The Report—The Rise of the South: Human Progress in a Diverse World— was launched today by UNDP Administrator Helen Clark and Mexican President Enrique Peña Nieto.

 

“The rise of the South is unprecedented in its speed and scale,” says the Report, which uses the term “South” to mean developing countries and “North” to mean developed ones. “Never in history have the living conditions and prospects of so many people changed so dramatically and so fast.
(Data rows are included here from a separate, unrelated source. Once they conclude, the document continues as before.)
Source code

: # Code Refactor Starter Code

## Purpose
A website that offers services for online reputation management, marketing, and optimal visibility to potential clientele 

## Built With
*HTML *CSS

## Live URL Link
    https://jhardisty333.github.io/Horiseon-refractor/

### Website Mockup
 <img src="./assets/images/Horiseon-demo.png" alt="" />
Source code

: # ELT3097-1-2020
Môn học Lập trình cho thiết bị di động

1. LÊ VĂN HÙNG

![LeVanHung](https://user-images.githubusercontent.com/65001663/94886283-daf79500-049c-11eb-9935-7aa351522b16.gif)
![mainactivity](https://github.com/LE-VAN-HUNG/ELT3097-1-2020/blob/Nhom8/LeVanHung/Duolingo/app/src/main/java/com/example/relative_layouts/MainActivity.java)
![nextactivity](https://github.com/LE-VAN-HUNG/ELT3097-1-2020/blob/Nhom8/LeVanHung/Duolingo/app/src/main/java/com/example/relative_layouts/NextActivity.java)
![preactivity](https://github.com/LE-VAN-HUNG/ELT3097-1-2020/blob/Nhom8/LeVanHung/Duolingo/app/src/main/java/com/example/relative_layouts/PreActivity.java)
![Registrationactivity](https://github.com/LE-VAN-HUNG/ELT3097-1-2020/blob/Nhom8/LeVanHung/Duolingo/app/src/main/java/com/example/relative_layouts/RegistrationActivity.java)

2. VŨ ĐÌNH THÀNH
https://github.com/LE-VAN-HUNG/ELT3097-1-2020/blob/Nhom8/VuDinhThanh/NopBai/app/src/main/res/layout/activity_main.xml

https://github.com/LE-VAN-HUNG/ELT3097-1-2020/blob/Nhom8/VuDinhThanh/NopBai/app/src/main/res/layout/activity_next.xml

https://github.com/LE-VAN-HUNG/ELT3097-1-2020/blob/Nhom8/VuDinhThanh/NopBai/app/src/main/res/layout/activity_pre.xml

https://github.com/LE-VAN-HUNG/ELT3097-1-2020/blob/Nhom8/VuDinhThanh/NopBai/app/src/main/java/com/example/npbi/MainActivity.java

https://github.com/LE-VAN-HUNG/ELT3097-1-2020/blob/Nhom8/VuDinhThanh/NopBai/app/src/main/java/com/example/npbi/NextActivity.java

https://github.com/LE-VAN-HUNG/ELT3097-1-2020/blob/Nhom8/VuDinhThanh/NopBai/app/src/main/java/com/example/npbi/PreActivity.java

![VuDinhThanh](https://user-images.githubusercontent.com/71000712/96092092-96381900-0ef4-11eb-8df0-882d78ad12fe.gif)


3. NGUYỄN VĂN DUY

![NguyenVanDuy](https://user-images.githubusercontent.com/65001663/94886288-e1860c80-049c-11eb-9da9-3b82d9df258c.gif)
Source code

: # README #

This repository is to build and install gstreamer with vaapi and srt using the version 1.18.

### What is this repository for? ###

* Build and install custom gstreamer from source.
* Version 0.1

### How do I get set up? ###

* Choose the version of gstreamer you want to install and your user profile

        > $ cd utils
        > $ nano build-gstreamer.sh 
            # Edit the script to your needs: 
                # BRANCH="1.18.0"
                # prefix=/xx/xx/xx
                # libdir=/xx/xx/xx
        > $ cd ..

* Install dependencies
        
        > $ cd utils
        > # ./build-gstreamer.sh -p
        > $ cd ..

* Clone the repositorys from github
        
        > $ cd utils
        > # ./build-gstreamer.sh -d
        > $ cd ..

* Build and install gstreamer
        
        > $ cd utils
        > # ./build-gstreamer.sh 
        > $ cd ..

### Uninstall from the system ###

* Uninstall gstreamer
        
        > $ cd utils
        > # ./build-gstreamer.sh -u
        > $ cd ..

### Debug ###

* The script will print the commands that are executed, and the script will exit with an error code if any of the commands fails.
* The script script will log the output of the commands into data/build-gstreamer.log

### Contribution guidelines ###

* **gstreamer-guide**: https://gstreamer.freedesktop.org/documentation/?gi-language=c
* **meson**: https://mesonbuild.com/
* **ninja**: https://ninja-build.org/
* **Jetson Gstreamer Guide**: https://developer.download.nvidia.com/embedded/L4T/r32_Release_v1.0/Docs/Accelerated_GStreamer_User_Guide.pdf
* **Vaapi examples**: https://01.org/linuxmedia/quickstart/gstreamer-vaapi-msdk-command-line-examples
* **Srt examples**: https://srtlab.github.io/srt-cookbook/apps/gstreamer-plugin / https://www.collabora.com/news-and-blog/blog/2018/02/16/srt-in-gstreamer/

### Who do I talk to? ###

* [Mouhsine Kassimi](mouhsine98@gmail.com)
The South as a whole is driving global economic growth and societal change for the first time in centuries.”

 

“The experience of many states in Eastern Europe and Central Asia in managing a rapid transition holds useful lessons for developing countries elsewhere,” explains Cihan Sultanoðlu, who heads UNDP’s Regional Bureau for Europe and the Commonwealth of Independent States. “The overall experience underscores the importance of social inclusion and a responsible role for the state.”

 

cover of the 2013 human development report - image of a compass

 

At the same time, developing countries share a host of challenges, including an aging population, the environment and social and economic inequality and will need new domestic policy initiatives as well as international action to continue their human development momentum.

 

Indeed, the Report argues that the emergence of a new South is shaking up existing global institutions, creating new ones and showing new ways that countries and regions can work together.

 

As a result, the South needs greater representation, but in reformed global institutions.

 

The emergence of the Group of 20 is an important step in this direction, but the countries of the South also need more equitable representation in the Bretton Woods institutions, the UN and other international bodies, the Report says.

 

The rise of the South should be seen as beneficial for all countries and regions, the Report concludes.

 

Human development is not a zero-sum game.

 

“The South needs the North, and increasingly the North needs the South,” the Report says. “The world is getting more connected, not less.”